Of course, as a result, Norris was vilified. He was, again, given the title of "Benedict Arnold," the name of the traitor. But Norris went back to Lincoln, Nebraska and hired a hall to give a speech and explain to his constituents why he'd done what he'd done.

Norris said that he felt the efforts to get the United States into war were the efforts of rich people looking to get richer. The President seemed to be in their pocket. But the President shouldn't be allowed to use legislation to put the Congress into his pocket. And so Norris had to filibuster the bill -- he had to stop a bill from going through Congress that would basically give the President the power to enter the United States into war without the approval of Congress.

The people of Nebraska agreed with Norris' reasoning. Norris kept his seat in the Senate.

However, in 1928, Norris was again involved in a controversy. Remember, in these days, a person's religious creed was considered important when people voted for him. Also, in these days, Prohibition, the movement against the sale of alcohol, was in full swing in the United States. Norris was a Protestant, religiously, and a "dry," or Prohibitionist, when it came to alcohol.

Now Herbert Hoover was running for President in 1928. And he was also, like Norris, a Republican, a Protestant, and a "dry." But Norris could not stand for Hoover. Norris felt like Hoover was playing directly into the hands of the industrial power trust. Regardless of Hoover's religious or alcohol beliefs, a vote for him would mean a vote for more power being put into the hands of the people who, Norris believed, tried to get us into war just so they could get richer. So Norris supported Al Smith, the Democrat, Catholic, "wet" candidate.

But this time, Norris' constituents couldn't be reasoned with. Norris' constituents were just too attached to their religious beliefs and their beliefs regarding alcohol. And when Norris supported Smith, the constituents were, as many directly said, "through with" Norris. Nevertheless, Norris, though he knew his career was over with, was not discouraged. He believed that his own personal failures would plant the seeds of the future success of the nation.

ROBERT A. TAFT

Robert A. Taft stood up for a number of political issues. But the issue that got him in the most trouble was his standing up against the process of the Nuremberg trials.

In 1946, eleven high-ranking Nazis were put on trial at Nuremberg for their war crimes. All eleven men were convicted of war crimes and sentenced to death by hanging.

Robert Taft, a Republican Senator from Ohio, did not, however, feel that the United States had taken part in a trial that worked according to the dictates of its laws. In particular, though it was obvious that these men had committed atrocities, it was not until the men had been arrested, after all these atrocities had been committed, that rules regarding how to act with these men had been formulated.

Because the men had committed the acts before the rules regarding the acts had been formulated, the men could not, Taft said, according to the ex post facto rule, be punished in accordance with the new laws.

Taft had stated his disagreement with the process of the Nuremberg trials. But he gave a full speech regarding them on October 6, 1946, when he attended an Anglo-heritage conference at Kenyon College in Ohio.

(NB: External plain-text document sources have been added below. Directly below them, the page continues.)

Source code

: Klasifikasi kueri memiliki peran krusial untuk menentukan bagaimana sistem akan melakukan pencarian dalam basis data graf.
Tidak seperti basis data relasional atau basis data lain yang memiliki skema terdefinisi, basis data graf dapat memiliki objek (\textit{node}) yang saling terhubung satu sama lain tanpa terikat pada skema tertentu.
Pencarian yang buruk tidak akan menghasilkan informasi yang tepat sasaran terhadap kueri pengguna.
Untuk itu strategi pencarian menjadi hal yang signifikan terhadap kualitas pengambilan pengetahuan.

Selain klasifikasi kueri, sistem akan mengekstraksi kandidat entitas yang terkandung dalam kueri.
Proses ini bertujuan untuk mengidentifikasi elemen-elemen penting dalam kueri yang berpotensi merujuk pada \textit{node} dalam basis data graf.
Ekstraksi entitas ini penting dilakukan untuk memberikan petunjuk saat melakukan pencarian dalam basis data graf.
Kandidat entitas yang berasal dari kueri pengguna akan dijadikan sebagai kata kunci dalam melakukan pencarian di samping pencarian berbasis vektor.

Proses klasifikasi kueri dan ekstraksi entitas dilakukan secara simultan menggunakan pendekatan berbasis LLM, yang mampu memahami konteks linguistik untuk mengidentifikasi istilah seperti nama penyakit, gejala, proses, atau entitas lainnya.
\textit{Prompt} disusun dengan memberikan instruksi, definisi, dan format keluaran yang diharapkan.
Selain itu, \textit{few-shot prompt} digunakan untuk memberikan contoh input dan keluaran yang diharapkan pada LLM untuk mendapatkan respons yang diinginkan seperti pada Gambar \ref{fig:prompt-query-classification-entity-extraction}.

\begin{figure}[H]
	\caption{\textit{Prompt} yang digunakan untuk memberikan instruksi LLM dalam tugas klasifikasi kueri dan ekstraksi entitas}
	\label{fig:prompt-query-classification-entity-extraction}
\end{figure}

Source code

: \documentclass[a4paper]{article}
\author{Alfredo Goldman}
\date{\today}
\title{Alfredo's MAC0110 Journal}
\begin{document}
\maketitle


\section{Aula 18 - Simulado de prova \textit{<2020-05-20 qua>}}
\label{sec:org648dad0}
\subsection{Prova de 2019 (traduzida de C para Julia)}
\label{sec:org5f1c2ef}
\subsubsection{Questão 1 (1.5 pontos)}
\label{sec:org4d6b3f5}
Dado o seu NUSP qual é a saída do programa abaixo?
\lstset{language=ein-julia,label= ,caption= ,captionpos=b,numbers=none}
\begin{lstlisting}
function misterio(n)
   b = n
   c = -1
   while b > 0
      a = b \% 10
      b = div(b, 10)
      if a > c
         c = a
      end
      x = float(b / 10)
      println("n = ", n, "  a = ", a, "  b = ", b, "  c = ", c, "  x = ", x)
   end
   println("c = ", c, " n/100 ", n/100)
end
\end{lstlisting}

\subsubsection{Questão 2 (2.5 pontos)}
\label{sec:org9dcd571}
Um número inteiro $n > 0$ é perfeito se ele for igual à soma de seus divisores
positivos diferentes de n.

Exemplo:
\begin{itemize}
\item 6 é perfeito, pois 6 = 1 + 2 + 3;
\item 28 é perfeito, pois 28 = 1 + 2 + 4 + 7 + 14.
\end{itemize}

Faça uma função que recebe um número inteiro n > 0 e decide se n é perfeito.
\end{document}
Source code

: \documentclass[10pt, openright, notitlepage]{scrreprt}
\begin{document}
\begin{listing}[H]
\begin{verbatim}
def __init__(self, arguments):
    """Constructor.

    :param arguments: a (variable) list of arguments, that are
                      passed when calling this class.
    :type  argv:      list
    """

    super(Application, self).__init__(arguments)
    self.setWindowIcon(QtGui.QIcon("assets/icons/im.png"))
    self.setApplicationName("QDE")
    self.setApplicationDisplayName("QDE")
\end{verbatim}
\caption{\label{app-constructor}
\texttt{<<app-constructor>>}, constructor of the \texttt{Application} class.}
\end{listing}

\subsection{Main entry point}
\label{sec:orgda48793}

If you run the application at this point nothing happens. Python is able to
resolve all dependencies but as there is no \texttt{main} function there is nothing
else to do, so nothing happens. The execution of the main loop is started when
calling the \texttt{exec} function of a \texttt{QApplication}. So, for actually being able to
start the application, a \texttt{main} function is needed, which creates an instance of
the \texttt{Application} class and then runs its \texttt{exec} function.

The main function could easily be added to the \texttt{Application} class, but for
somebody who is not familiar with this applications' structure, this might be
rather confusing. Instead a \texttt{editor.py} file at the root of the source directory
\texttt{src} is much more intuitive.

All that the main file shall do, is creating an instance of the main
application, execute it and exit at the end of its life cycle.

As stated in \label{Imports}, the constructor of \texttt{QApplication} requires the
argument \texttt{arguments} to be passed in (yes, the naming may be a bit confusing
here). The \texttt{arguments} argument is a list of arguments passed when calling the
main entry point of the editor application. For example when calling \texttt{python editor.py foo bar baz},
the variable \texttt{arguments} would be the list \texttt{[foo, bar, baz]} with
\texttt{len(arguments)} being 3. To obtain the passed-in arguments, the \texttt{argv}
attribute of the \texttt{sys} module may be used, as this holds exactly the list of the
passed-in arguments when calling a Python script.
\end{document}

As soon as Taft had given his speech, he faced a terrible backlash. It was obvious that nobody would stand up for him on an issue like this. The closest any got to defending him was by saying that Taft had made a declaration of his ideas and that he'd have to stand by them, but that the person wouldn't comment on them one way or the other. The only person, it seems, to have defended Taft was one of the Nazis who was to be hung.

But Taft's statements didn't stop the punishment sentenced to the eleven men from being carried out. And after the execution was over, the nation moved on to other business. So did Senator Taft. Taft maintained his career in the Senate up until his death from a terminal disease. In fact, Kennedy even worked with Taft from time to time, when Kennedy was a young Senator.